Prince’s Sign o’ the Times (released 30 March 1987) is one of my top favorite albums of his, and its creation story is even more fascinating. Known for creating multiple side projects that may or may not come to fruition, Prince took the best parts of his Camille project (recording under a different name, an altered voice, and an even more androgynous image), the last dregs of two aborted projects with the Revolution before he ended that group (Dream Factory and Crystal Ball), and filled it out with his own solo tracks to create a fantastic double album full of funk, pop, psychedelia, rock, and even a few of his patented weird psych-outs. I always felt this album was the point where he’d left his over-the-top 80s pop persona behind and became more serious about his music. He’d hit a few more roadblocks and make a few more wrong turns, but by the early 90s he’d hit his stride and become an even bigger star. I still listen to this album, it’s that damn good.
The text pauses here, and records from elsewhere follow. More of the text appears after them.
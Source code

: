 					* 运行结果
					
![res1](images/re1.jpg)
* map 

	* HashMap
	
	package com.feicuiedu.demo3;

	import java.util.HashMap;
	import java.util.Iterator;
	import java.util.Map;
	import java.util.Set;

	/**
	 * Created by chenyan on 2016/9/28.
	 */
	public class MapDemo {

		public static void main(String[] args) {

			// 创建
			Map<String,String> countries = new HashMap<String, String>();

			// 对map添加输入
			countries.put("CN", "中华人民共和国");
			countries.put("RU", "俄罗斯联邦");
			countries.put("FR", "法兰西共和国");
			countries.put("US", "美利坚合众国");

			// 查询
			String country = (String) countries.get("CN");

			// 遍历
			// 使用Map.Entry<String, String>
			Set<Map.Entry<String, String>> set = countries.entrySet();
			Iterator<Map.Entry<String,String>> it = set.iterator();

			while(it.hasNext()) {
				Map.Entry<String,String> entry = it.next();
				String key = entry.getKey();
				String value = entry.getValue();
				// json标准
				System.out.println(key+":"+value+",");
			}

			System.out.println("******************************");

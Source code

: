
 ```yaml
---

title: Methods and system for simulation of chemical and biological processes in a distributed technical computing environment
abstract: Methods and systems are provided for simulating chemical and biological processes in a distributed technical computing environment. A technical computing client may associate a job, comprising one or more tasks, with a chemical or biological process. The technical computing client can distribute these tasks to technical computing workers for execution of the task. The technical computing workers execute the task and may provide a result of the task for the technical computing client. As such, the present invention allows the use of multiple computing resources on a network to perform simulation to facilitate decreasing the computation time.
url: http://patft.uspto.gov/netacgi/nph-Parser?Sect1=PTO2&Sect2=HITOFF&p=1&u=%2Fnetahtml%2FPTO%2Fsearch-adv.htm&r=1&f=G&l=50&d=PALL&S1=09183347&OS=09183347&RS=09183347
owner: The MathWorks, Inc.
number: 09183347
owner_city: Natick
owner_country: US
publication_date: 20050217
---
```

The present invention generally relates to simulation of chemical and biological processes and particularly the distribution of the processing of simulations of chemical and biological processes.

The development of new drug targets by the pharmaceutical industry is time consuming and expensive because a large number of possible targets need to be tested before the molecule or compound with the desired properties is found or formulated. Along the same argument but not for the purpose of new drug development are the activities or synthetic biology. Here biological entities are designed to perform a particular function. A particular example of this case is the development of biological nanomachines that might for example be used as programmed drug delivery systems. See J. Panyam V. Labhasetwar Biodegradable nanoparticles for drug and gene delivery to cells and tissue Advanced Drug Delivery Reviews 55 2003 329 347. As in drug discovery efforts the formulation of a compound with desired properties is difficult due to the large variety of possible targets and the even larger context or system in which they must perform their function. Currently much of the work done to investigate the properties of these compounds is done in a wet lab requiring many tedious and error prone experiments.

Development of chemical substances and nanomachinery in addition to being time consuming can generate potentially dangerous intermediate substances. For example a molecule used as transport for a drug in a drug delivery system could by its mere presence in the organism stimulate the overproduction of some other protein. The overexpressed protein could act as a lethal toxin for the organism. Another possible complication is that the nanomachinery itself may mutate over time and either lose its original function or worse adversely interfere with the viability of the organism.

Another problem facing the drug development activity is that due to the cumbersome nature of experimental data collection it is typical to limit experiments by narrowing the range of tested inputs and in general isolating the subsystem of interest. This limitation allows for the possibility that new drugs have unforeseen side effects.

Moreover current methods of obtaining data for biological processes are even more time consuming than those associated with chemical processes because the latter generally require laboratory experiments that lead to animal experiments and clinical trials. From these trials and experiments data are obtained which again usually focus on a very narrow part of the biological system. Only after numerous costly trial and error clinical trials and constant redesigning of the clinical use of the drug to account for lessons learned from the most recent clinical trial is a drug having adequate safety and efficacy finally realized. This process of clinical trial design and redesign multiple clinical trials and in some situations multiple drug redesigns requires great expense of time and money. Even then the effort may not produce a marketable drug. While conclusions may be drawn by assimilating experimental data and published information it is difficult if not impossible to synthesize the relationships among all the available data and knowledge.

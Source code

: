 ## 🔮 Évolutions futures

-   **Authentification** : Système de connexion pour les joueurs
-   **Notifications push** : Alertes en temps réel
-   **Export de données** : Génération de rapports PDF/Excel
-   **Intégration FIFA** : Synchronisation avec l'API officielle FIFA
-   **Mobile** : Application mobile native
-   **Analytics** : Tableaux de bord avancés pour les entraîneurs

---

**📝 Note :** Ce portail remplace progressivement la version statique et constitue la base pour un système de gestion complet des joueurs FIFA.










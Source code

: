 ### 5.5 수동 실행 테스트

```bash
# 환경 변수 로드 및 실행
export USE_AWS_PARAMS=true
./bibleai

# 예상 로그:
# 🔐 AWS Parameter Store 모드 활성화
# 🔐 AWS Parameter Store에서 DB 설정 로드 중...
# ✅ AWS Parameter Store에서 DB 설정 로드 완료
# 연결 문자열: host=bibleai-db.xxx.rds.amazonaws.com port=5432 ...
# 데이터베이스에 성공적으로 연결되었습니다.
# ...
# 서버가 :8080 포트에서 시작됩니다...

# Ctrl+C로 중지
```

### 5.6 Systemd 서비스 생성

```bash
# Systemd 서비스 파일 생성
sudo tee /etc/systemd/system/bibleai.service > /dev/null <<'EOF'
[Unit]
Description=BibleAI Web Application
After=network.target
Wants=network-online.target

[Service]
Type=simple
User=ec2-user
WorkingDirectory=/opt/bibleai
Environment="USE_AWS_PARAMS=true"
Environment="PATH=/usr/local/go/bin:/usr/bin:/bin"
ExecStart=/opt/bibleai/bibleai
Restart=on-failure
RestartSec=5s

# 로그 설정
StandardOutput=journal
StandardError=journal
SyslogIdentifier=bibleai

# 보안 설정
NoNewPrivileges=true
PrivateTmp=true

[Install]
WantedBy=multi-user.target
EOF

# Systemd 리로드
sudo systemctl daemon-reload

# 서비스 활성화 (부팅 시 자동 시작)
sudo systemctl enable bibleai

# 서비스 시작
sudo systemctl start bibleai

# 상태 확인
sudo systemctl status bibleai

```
I remember hearing American Top 40 premiering George Michael’s “I Want Your Sex” single in the summer of 1987 and being blown away by it — the lite-pop production of Wham! was long gone (it had started slipping away with his “A Different Corner” single from spring 1986) and replaced by HUGE sounds and a hell of a lot of funk, and I loved the sound of it. Radio and fans wondered what he was going to do next, having completely shed the goofy fun of his previous band. His solo debut Faith (released 30 October 1987) was the result: mature, intensely creative and absolutely amazing. I chose “Father Figure” here (even though the single dropped in January of 1988) because it’s my favorite song from the album…it’s a gorgeous and stunning ballad and I love the sparse-yet-cavernous sound of the production.